WORK REQUIRED = All of the records below must be output exactly, with no pictures carried over.

Source texts of formatted documents
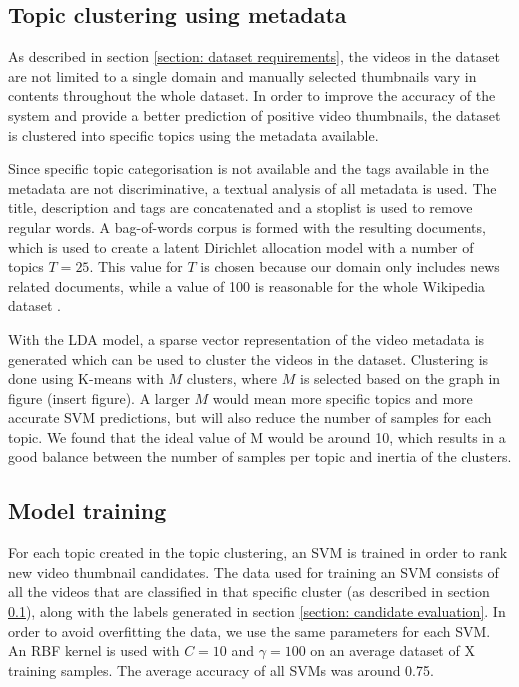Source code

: \documentclass{../resources/sig-alternate-05-2015}
\begin{document}
\subsection{Topic clustering using metadata}
\label{topic clustering}

As described in section \ref{section: dataset requirements}, the videos in the dataset are not limited to a single domain and manually selected thumbnails vary in contents throughout the whole dataset. In order to improve the accuracy of the system and provide a better prediction of positive video thumbnails, the dataset is clustered into specific topics using the metadata available.

Since specific topic categorisation is not available and the tags available in the metadata are not discriminative, a textual analysis of all metadata is used. The title, description and tags are concatenated and a stoplist is used to remove regular words. A bag-of-words corpus is formed with the resulting documents, which is used to create a latent Dirichlet allocation model with a number of topics $T = 25$. This value for $T$ is chosen because our domain only includes news related documents, while a value of 100 is reasonable for the whole Wikipedia dataset \cite{Newman:2009uk,Blei:2003tn}.

With the LDA model, a sparse vector representation of the video metadata is generated which can be used to cluster the videos in the dataset. Clustering is done using K-means with $M$ clusters, where $M$ is selected based on the graph in figure (insert figure). A larger $M$ would mean more specific topics and more accurate SVM predictions, but will also reduce the number of samples for each topic. We found that the ideal value of M would be around 10, which results in a good balance between the number of samples per topic and inertia of the clusters.


\subsection{Model training}
\label{section: model training}

For each topic created in the topic clustering, an SVM is trained in order to rank new video thumbnail candidates. The data used for training an SVM consists of all the videos that are classified in that specific cluster (as described in section \ref{topic clustering}), along with the labels generated in section \ref{section: candidate evaluation}. In order to avoid overfitting the data, we use the same parameters for each SVM. An RBF kernel is used with $C = 10$ and $\gamma = 100$ on an average dataset of X training samples. The average accuracy of all SVMs was around 0.75.
\end{document}
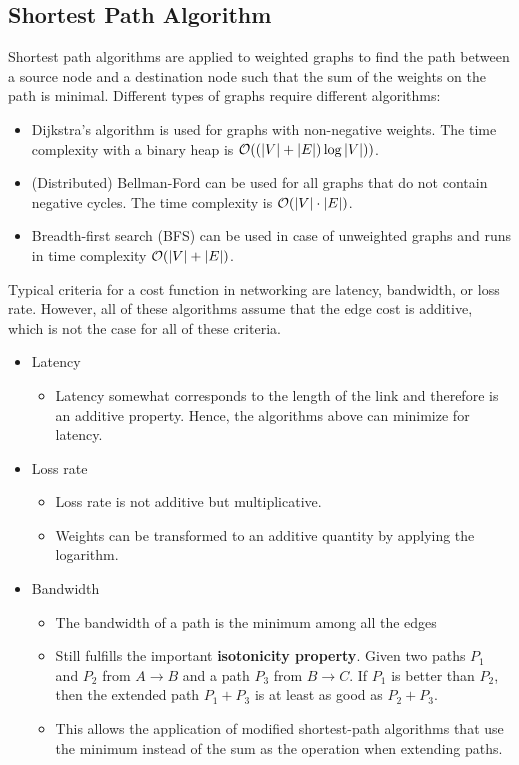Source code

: \subsection{Shortest Path Algorithm} 
Shortest path algorithms are applied to weighted graphs to find the path between a source node and a destination node such that the sum of the weights on the path  is minimal. Different types of graphs require different algorithms:
\begin{itemize}
\item Dijkstra's algorithm is used for graphs with non-negative weights. The time complexity with a binary heap is $\mathcal{O} ((|V| + |E|)\log|
V|))$.
\item (Distributed) Bellman-Ford can be used for all graphs that do not contain negative cycles. The time complexity is $\mathcal{O} (|V| \cdot |E|)$.
\item Breadth-first search (BFS) can be used in case of unweighted graphs and runs in time complexity $\mathcal{O} (|V| + |E|)$.
\end{itemize}
Typical criteria for a cost function in networking are latency, bandwidth, or loss rate. However, all of these algorithms assume that the edge cost is additive, which is not the case for all of these criteria.
\begin{itemize}
\item Latency
\begin{itemize}
\item Latency somewhat corresponds to the length of the link and therefore is an additive property. Hence, the algorithms above can minimize for latency.
\end{itemize}
\item Loss rate
\begin{itemize}
\item Loss rate is not additive but multiplicative.
\item Weights can be transformed to an additive quantity by applying the logarithm.
\end{itemize}
\item Bandwidth
\begin{itemize}
\item The bandwidth of a path is the minimum among all the edges
\item Still fulfills the important \textbf{isotonicity property}. Given two paths $P_1$ and $P_2$ from $A \to B$ and a path $P_3$ from $B \to C$. If $P_1$ is better than $P_2$, then the extended path $P_1 + P_3$ is at least as good as $P_2 + P_3$.
\item This allows the application of modified shortest-path algorithms that use the minimum instead of the sum as the operation when extending paths.
\end{itemize}
\end{itemize}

REPLY =
Source code

: \documentclass{../resources/sig-alternate-05-2015}
\begin{document}
\subsection{Topic clustering using metadata}
\label{topic clustering}

As described in section \ref{section: dataset requirements}, the videos in the dataset are not limited to a single domain and manually selected thumbnails vary in contents throughout the whole dataset. In order to improve the accuracy of the system and provide a better prediction of positive video thumbnails, the dataset is clustered into specific topics using the metadata available.

Since specific topic categorisation is not available and the tags available in the metadata are not discriminative, a textual analysis of all metadata is used. The title, description and tags are concatenated and a stoplist is used to remove regular words. A bag-of-words corpus is formed with the resulting documents, which is used to create a latent Dirichlet allocation model with a number of topics $T = 25$. This value for $T$ is chosen because our domain only includes news related documents, while a value of 100 is reasonable for the whole Wikipedia dataset \cite{Newman:2009uk,Blei:2003tn}.

With the LDA model, a sparse vector representation of the video metadata is generated which can be used to cluster the videos in the dataset. Clustering is done using K-means with $M$ clusters, where $M$ is selected based on the graph in figure (insert figure). A larger $M$ would mean more specific topics and more accurate SVM predictions, but will also reduce the number of samples for each topic. We found that the ideal value of M would be around 10, which results in a good balance between the number of samples per topic and inertia of the clusters.


\subsection{Model training}
\label{section: model training}

For each topic created in the topic clustering, an SVM is trained in order to rank new video thumbnail candidates. The data used for training an SVM consists of all the videos that are classified in that specific cluster (as described in section \ref{topic clustering}), along with the labels generated in section \ref{section: candidate evaluation}. In order to avoid overfitting the data, we use the same parameters for each SVM. An RBF kernel is used with $C = 10$ and $\gamma = 100$ on an average dataset of X training samples. The average accuracy of all SVMs was around 0.75.
\end{document}
Source code

: \subsection{Shortest Path Algorithm} 
Shortest path algorithms are applied to weighted graphs to find the path between a source node and a destination node such that the sum of the weights on the path  is minimal. Different types of graphs require different algorithms:
\begin{itemize}
\item Dijkstra's algorithm is used for graphs with non-negative weights. The time complexity with a binary heap is $\mathcal{O} ((|V| + |E|)\log|
V|))$.
\item (Distributed) Bellman-Ford can be used for all graphs that do not contain negative cycles. The time complexity is $\mathcal{O} (|V| \cdot |E|)$.
\item Breadth-first search (BFS) can be used in case of unweighted graphs and runs in time complexity $\mathcal{O} (|V| + |E|)$.
\end{itemize}
Typical criteria for a cost function in networking are latency, bandwidth, or loss rate. However, all of these algorithms assume that the edge cost is additive, which is not the case for all of these criteria.
\begin{itemize}
\item Latency
\begin{itemize}
\item Latency somewhat corresponds to the length of the link and therefore is an additive property. Hence, the algorithms above can minimize for latency.
\end{itemize}
\item Loss rate
\begin{itemize}
\item Loss rate is not additive but multiplicative.
\item Weights can be transformed to an additive quantity by applying the logarithm.
\end{itemize}
\item Bandwidth
\begin{itemize}
\item The bandwidth of a path is the minimum among all the edges
\item Still fulfills the important \textbf{isotonicity property}. Given two paths $P_1$ and $P_2$ from $A \to B$ and a path $P_3$ from $B \to C$. If $P_1$ is better than $P_2$, then the extended path $P_1 + P_3$ is at least as good as $P_2 + P_3$.
\item This allows the application of modified shortest-path algorithms that use the minimum instead of the sum as the operation when extending paths.
\end{itemize}
\end{itemize}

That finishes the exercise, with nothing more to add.